Common caching algorithms and caching strategies

Cache algorithm : The cache method improves the hit rate of cached content through well-designed algorithms such as data partitioning, prefetching, sequential prefetching, and cache replacement. Caching algorithms can be divided into access time-based strategies, access frequency-based strategies, strategies for both access time and frequency, and time-distance distribution strategies.

Caching strategy: There are three main aspects of caching strategy:

  • what to cache
  • When to cache
  • How to replace when the cache space is full, that is, the cache replacement algorithm.

For the second aspect, most cache algorithms use prefetch strategy to put some disk data into the cache in advance to further reduce disk I/O and increase cache hit rate. By recording and analyzing past data request patterns, it predicts the data segments that may be requested in the future, and puts the data segments with high access possibility into the cache.

Data block segmentation for caching strategy:

Header caching and block caching strategies are commonly used in VoD movie files. The header cache puts the first part of the movie file into the cache to reduce the start-up delay of the on-demand user, and the access to other parts of the movie file needs to read the disk directly.

The block cache divides the movie file into small blocks, and performs the cache operation in block units. The block cache is divided into fixed-length blocks and variable-length blocks. The fixed-length block divides the file into blocks of the same size, and the variable-length block. The variable-length algorithm is based on the inference that the later part of the movie file has a lower probability of being accessed. The file is divided into blocks according to the first and last positions. The size increases exponentially.
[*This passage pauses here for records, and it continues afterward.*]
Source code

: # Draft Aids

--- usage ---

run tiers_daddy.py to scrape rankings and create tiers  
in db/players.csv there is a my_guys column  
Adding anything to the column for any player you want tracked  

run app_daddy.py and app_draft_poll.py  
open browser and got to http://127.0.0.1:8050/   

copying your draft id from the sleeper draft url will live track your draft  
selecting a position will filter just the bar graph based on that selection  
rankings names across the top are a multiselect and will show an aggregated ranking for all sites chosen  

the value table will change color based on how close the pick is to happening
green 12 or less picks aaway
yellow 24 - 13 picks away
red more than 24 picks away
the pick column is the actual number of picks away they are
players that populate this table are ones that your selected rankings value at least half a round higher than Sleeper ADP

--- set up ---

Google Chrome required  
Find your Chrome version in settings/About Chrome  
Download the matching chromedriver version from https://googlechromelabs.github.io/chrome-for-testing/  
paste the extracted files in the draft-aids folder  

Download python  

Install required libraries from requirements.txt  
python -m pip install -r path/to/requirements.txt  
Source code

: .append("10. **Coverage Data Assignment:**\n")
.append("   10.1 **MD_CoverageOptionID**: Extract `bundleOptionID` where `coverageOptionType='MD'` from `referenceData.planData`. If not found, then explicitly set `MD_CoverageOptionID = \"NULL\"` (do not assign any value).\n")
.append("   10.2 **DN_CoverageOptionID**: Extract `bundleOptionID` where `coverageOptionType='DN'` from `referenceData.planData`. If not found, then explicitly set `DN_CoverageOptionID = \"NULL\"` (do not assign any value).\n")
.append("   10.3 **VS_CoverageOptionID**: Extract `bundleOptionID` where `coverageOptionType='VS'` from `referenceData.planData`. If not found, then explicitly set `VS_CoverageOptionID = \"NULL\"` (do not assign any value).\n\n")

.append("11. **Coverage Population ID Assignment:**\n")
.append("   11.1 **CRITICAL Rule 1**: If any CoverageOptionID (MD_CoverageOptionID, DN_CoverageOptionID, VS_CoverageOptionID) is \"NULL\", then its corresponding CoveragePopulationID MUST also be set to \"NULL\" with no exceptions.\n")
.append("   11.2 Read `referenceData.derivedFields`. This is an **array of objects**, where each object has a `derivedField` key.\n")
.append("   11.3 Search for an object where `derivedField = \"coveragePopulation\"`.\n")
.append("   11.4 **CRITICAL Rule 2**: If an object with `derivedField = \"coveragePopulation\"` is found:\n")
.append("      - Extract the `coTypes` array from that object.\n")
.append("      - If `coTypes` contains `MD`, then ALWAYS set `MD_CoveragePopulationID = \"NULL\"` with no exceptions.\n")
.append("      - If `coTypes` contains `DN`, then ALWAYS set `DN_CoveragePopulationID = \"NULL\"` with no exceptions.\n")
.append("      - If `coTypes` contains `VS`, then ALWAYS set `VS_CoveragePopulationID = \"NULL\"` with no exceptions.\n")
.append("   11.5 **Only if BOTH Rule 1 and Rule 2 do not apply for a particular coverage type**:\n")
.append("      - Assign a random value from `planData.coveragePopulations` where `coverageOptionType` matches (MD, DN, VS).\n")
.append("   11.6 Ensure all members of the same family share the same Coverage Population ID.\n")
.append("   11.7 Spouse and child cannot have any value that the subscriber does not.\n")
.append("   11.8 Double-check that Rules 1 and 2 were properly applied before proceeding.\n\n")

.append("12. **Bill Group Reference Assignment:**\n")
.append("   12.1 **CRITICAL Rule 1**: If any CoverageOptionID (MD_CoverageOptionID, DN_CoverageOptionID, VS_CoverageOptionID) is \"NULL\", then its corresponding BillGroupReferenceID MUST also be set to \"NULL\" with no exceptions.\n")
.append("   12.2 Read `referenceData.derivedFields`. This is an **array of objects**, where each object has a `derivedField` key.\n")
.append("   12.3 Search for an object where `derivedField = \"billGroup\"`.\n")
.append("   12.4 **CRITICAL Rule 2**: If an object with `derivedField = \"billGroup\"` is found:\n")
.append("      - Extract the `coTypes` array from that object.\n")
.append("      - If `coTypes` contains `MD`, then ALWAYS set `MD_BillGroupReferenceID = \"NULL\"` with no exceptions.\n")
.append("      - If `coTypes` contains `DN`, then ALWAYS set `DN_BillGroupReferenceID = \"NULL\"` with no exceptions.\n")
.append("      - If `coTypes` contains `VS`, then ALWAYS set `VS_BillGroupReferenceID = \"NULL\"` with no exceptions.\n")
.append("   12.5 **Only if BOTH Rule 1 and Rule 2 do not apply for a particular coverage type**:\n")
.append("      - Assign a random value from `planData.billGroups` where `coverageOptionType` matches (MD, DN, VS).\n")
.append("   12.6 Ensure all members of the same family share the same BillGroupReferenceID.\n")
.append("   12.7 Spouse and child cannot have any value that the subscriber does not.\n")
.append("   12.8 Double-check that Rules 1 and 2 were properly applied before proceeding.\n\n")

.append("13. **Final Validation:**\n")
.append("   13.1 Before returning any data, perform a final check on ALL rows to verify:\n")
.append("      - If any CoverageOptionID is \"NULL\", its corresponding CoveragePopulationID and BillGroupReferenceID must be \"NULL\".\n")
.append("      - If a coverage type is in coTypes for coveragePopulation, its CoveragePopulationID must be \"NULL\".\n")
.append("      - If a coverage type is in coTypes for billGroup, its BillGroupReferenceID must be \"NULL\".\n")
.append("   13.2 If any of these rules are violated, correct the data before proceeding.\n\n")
However, the above fixed-length and variable-length blocks ignore two points:

  • There will be some "hot clips" in the movie file, and these hot clips are not all at the beginning of the movie
  • The popularity of "hot clips" in the same movie will change over time, and the popularity of different movies will also change over time.

A well-designed algorithm is required to adapt to the different locations and changes of video hotspots.

Classification of caching strategies:

Due to the different data access patterns of different systems, it is difficult for the same caching strategy to achieve satisfactory performance under various data access patterns. Researchers propose different caching strategies to meet different needs.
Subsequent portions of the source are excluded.